The UNESCO National Commission marked Thursday the inclusion of Macedonia’s first ritual, called Cetrse, in the UNESCO Representative List of Intangible Cultural Heritage of Humanity. The application was filed in 2011 while the announcement was made during a conference held in Baku on Dec. 2-7.
Cetrse is a unique and centuries-old custom marked annually on the Feast of the Holy Forty Martyrs (March 22), honoring the venerable martyrs of Sebaste and marking the first day of spring. Participants gather on the streets and squares of Stip and then first go to the church on the hillside, paying tribute to the Holy Forty Martyrs. After that the ritual hiking up the Isar hill begins during which the participants perform rituals mainly concerning the number 40. It is customary that while going uphill, the participants greet 40 acquaintances and gather up 40 pebbles. They also take 40 flowers or 40 twigs from the almond trees that grow around. When they arrive on the top of the hill the 39 pebbles are thrown off into the Bregalnica river, thinking of wishes one would like to see come true. The 40th pebble is not thrown off, but it is kept and put under one’s pillow before going to bed that night.

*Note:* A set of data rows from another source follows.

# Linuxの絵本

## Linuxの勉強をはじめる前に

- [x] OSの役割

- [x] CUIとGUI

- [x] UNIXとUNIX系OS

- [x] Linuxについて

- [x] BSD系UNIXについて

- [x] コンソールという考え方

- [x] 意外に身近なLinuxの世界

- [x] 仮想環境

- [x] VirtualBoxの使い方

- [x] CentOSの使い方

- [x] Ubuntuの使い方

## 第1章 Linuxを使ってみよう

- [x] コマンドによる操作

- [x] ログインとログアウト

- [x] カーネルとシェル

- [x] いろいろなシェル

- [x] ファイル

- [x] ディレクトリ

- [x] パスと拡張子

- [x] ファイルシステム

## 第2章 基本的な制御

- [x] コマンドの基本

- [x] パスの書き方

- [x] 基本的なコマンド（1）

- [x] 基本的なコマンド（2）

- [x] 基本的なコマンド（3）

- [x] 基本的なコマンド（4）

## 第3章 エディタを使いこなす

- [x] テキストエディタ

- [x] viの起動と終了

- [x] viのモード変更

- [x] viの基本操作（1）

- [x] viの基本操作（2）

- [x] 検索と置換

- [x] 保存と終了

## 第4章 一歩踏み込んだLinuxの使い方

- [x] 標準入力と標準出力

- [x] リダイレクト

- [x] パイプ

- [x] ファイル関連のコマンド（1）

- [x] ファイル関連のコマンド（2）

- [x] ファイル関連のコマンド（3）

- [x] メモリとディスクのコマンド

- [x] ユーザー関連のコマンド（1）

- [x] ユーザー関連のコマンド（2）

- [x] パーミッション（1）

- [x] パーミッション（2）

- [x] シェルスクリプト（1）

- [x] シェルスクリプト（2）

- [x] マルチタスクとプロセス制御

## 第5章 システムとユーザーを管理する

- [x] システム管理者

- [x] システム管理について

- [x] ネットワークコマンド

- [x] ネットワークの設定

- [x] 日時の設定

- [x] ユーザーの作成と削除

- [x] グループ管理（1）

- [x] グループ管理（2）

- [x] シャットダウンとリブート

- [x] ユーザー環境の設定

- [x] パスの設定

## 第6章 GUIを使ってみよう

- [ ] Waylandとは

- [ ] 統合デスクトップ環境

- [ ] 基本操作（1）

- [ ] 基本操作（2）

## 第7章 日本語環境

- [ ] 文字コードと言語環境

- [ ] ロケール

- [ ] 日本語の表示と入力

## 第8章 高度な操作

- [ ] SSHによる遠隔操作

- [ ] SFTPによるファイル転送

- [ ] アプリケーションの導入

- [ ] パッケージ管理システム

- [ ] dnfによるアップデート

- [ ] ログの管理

Secretary General of the UNESCO National Commission Lidija Topuzovska said that Macedonia had a myriad of intangible cultural traditions.
“The intangible cultural heritage in Macedonia is being cherished for centuries being passed on for generations. The country is a rich source of various forms of expression of intangible cultural heritage. This is an honor, privilege and also an obligation for us to be included in the UNESCO list as a master piece and universal value, which from now on officially becomes part of the global intangible cultural heritage,” stated Topuzovska.
The certificate on the inclusion of Cetrse, signed by the UNESCO Director General Irina Bokova, was presented to the mayor of Stip, Ilco Zahariev.
“Stip is a city with history and fantastic culture, a city of Christianity, youth and beauty, the birth place of prominent individuals. It is no coincidence that the first Macedonian cultural custom in the UNESCO list hails from Stip,” he concluded.
The UNESCO Convention for the Safeguarding of Intangible Cultural Heritage was adopted in 2003 and Macedonia is one of the first 30 countries that ratified the document. Currently it includes 157 member countries.